# my new utility vehicle



## seminole wind (Aug 22, 2015)

Came on a tractor trailer. 2 boxes of immense weight.
Unpacked and found out there's lots to be put together. Then I could not find the battery  hubby and I looked for an hour and went in the house and you tube saved us with video assembly. Had to put on the tires and shocks, frame, roof, hood, bed, etc. But looked another hour for all the nuts and bolts. You Tube saved us again by showing a cooler compartment under the seat where they hid the hardware.

I had a Kawasaki mule, costing $1500 more, and this is a Linhai bighorn 400. After seeing the craftsmanship of both now, this appears to be a better quality machine. Linhai is actually a Yamaha engine. It has a hitch, and winch that I haven't found yet. 

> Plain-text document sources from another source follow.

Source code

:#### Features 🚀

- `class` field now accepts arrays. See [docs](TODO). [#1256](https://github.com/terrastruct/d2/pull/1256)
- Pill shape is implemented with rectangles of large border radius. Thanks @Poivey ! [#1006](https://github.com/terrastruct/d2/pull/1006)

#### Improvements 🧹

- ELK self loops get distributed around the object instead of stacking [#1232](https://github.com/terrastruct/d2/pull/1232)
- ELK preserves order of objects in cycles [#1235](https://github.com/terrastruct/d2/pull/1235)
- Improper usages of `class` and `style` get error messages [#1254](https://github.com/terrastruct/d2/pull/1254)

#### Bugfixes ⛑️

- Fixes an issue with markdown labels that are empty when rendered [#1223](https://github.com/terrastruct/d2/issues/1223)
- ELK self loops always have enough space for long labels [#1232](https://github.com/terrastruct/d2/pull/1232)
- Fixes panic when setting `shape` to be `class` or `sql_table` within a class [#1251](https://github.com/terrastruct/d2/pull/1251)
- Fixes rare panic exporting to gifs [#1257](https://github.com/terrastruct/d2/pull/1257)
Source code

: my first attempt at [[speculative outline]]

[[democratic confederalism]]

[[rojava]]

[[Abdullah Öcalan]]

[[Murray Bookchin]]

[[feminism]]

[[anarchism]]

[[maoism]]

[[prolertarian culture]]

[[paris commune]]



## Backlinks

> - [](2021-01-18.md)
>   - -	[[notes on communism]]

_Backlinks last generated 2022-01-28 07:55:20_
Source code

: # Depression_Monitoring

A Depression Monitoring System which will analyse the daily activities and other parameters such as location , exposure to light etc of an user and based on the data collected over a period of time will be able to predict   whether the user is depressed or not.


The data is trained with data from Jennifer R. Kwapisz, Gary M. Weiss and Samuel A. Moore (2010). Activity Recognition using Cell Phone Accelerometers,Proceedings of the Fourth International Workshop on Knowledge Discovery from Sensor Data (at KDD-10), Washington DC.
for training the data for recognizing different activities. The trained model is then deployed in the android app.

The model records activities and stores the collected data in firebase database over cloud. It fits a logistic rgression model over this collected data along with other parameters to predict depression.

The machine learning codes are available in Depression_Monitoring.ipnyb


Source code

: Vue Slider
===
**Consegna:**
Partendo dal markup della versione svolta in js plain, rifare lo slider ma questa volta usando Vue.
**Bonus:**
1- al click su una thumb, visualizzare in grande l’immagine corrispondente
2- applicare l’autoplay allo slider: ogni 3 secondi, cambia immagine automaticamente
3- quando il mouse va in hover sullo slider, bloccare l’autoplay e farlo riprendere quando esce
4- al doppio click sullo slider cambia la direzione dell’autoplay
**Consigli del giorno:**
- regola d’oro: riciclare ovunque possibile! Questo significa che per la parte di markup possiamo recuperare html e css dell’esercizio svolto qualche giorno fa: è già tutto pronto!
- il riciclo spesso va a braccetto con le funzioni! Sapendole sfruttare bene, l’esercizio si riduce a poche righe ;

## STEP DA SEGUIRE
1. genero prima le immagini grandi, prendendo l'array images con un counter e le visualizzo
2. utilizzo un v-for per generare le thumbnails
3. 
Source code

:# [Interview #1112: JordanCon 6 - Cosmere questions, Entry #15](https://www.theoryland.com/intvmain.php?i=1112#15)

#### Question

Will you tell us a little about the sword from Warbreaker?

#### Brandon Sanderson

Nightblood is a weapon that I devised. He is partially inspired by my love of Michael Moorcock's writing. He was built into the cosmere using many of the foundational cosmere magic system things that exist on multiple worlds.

Does anyone have ideas on what I can use to insert inside the bed to make the sides that stand higher? So I can carry and dump more used shavings? Maybe cardboard, LOL


----------



## dawg53 (Aug 25, 2015)

Can you post a couple of pics to give us ideas?


----------



## azbison (Nov 17, 2015)

I have done some projects with plastic from 55 gallon plastic barrels. That stuff is tough!!!! But you won't get any straight lines with it. It is born to curve. It might make a neat bedliner to get several extra cubic feet in the bed.


----------



## seminole wind (Aug 22, 2015)

Azbison I'll have to look into it. There's only one plan online that has the raised sides contraption for raised walls. 

I have lots of pictures and will take some more today and post them. Can't wait! I'm lucky my hubby loves to do this stuff.


----------



## azbison (Nov 17, 2015)

Here is a pic of the barrels I recently cut up. Look at the thickness, and you get a bottom to make water or feed trays from....

I got these in KY for $5 each. If you look hard, or have somebody who drives the I-65 corridor, you can get some cheap barrels.


----------



## seminole wind (Aug 22, 2015)

I'll bet it could be uncurled by nailing a few 2x2's or 2x4's to it. (I mean screw on to wood with washers).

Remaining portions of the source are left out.